Interpreting Results Contours The contour colors displayed in the results correspond to the value ranges shown in the legend. In most cases, results displayed in red are of most interest, either because of their representation of high stress or high deformation, or a low factor of safety. Each results set gives you different information about the effect of the load on your part.
Equivalent Stress Equivalent stress results use color contours to show you the stresses calculated during the solution for your model. The deformed model is displayed. The color contours correspond to the values defined by the color bar.
Deformation The deformation results show you the deformed shape of your model after the solution. The color contours show you the magnitude of deformation from the original shape. The color contours correspond to the values defined by the color bar.
Safety Factor Safety factor shows you the areas of the model that are likely to fail under load. The color contours correspond to the values defined by the color bar.
Frequency Modes You can view the mode plots for the number of resonant frequencies that you specified in the solution. The modal results appear under the Modes folder in the browser. When you double-click a frequency mode, the mode shape is displayed. The color contours show you the magnitude of deformation from the original shape. The frequency of the mode is shown in the legend. It is also available as a parameter.
Setting Results Display Options While viewing your results, you can use the following commands located in the stress analysis standard toolbar to modify the features of the results display for your model. Maximum
Turns on and off the display of the point of maximum result in the mode.
Minimum
Turns on and off the display of the point of minimum result in the model.
Boundary Condition
Turns on or off the display of the load symbols on the part.
Element Visibility
Displays the element mesh used in the solution in conjunction with the result contours.

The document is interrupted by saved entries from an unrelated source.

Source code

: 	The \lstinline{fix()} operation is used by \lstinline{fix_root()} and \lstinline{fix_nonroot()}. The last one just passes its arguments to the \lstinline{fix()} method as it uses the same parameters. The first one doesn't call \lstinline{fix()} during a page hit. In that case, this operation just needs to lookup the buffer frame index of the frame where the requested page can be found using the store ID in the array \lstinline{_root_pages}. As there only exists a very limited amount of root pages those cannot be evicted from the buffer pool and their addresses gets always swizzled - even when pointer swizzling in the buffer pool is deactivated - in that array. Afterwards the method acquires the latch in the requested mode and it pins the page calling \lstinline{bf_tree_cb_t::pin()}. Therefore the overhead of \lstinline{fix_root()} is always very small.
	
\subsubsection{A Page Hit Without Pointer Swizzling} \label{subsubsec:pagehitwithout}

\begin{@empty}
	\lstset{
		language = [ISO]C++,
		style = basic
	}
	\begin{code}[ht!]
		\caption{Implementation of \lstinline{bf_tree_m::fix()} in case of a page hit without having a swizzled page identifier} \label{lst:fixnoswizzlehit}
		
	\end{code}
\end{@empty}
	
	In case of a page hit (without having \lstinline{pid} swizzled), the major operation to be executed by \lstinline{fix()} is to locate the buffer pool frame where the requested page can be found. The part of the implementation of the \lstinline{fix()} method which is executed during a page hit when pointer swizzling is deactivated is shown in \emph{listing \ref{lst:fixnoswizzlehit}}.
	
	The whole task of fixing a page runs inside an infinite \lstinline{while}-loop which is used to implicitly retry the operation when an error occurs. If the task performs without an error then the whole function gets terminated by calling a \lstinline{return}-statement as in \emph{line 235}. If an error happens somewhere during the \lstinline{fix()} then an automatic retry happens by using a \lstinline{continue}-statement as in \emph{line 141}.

Use the Deformation Style menu to change the deformed shape exaggeration. Selecting Actual shows you the deformation to scale. Since the deformations are often small, the various automatic options exaggerate the scale so that the shape of the deformation is more pronounced.
Use the Display Settings menu to set the contour style to stepped, smooth, or no contours. If you turn off the contours, the mesh is displayed for your deformed part. If you have Element Visibility on, the mesh elements are displayed; otherwise, a solid, gray mesh is displayed. The legend is displayed while contours are off. The values of all of the display options for each results set are saved for that results set.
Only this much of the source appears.